→ **Instructions to follow**
Lines where the string "label" appears are to be copied from the entries below.

→ **Dataset records**
- - -

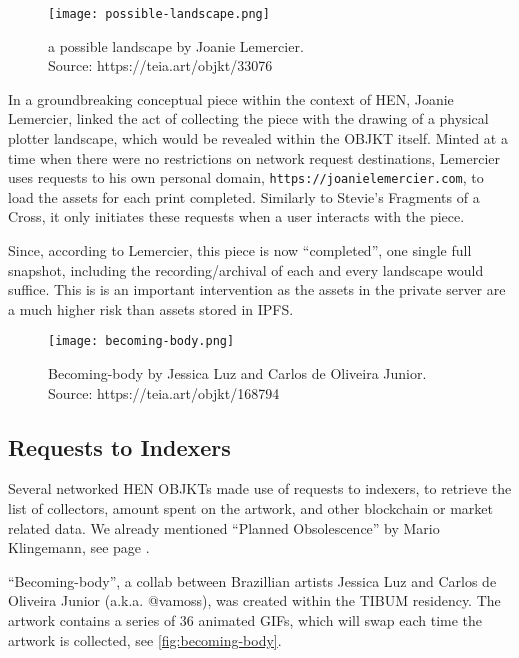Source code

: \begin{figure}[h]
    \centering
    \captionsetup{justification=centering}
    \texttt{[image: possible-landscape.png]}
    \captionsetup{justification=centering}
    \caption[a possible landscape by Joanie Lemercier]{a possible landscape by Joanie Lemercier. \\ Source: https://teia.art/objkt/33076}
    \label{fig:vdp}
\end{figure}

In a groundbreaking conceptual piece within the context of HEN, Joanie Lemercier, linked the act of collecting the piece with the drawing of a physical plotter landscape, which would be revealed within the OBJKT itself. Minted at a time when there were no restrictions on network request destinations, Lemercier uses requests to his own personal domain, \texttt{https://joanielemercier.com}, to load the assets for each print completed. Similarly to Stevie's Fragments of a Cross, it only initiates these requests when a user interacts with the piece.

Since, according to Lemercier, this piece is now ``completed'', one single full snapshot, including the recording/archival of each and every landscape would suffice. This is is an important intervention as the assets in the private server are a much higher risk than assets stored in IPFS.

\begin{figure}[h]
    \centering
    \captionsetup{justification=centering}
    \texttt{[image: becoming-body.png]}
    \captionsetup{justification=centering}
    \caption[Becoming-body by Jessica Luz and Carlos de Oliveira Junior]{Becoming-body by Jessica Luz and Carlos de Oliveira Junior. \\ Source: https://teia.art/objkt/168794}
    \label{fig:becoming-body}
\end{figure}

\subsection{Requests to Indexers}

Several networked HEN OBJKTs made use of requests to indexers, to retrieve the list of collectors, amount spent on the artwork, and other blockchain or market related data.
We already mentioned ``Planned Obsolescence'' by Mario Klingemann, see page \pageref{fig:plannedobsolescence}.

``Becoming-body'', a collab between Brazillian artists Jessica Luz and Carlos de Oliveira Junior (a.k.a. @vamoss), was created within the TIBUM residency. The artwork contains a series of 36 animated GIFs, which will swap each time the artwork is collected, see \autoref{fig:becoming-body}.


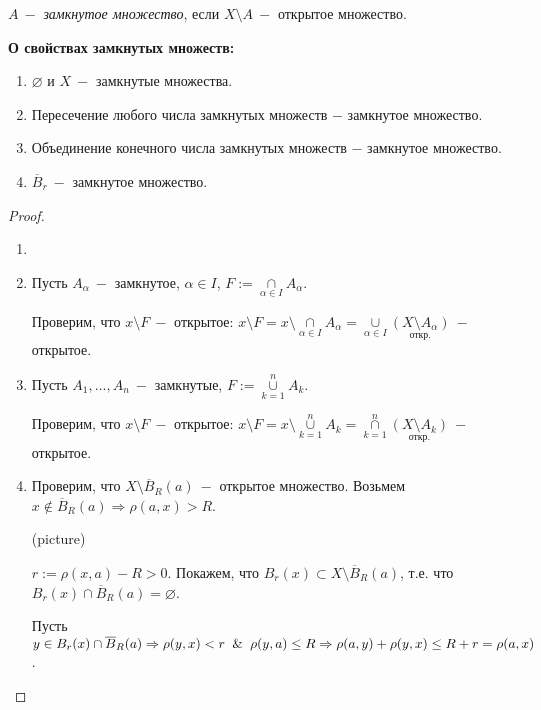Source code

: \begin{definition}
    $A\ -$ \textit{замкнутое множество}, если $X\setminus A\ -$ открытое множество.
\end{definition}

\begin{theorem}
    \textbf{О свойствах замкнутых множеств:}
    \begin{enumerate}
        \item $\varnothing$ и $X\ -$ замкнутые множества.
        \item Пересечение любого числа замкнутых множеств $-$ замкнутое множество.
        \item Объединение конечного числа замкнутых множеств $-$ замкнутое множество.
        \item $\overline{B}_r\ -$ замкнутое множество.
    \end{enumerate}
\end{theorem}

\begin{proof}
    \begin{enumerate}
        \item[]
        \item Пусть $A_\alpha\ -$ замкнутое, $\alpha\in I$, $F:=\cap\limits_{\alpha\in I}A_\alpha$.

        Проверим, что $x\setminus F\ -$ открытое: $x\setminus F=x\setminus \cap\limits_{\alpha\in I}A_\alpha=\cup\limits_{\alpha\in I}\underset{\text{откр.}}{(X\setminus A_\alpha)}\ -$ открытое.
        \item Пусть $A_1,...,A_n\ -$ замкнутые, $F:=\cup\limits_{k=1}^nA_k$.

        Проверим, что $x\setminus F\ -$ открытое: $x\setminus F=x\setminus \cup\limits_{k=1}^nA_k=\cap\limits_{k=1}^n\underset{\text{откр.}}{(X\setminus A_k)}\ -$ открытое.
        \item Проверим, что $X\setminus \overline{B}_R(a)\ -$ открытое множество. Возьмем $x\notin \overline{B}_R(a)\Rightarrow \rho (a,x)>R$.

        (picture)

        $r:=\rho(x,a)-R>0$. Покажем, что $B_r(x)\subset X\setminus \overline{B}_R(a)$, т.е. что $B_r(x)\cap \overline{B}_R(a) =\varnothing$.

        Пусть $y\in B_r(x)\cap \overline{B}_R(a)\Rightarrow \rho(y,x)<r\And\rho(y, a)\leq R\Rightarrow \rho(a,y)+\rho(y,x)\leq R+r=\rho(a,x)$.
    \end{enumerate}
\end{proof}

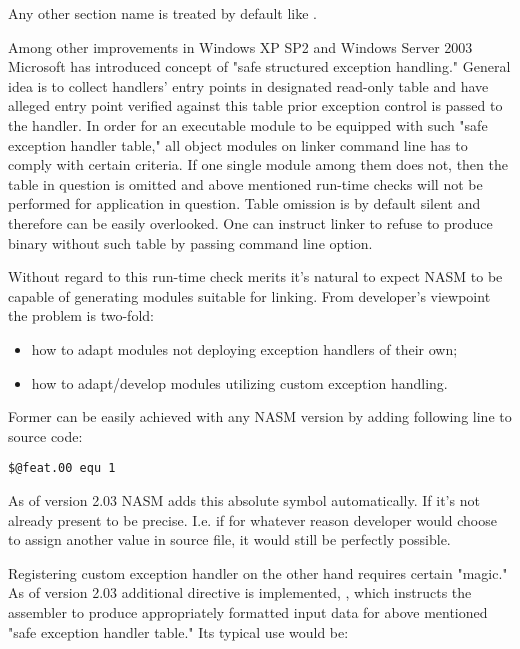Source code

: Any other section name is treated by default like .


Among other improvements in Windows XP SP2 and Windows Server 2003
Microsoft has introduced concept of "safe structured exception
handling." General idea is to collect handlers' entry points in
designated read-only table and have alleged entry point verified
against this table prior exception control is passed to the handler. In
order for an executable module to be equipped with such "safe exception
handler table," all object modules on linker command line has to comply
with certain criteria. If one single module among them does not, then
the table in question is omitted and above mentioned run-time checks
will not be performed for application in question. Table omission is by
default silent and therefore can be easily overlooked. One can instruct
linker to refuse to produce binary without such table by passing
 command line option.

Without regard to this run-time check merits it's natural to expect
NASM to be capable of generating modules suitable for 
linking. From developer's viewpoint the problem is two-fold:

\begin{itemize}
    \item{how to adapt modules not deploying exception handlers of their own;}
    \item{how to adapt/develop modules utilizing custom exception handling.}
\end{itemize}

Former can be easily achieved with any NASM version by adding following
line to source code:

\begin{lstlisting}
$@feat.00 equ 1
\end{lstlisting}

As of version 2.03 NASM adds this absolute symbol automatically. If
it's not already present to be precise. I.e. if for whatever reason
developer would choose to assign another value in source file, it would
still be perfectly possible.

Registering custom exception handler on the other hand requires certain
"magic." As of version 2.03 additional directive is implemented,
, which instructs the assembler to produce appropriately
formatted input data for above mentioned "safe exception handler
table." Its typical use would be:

- - -

→ **Answer to this task**
    \label{fig:vdp}
    \label{fig:becoming-body}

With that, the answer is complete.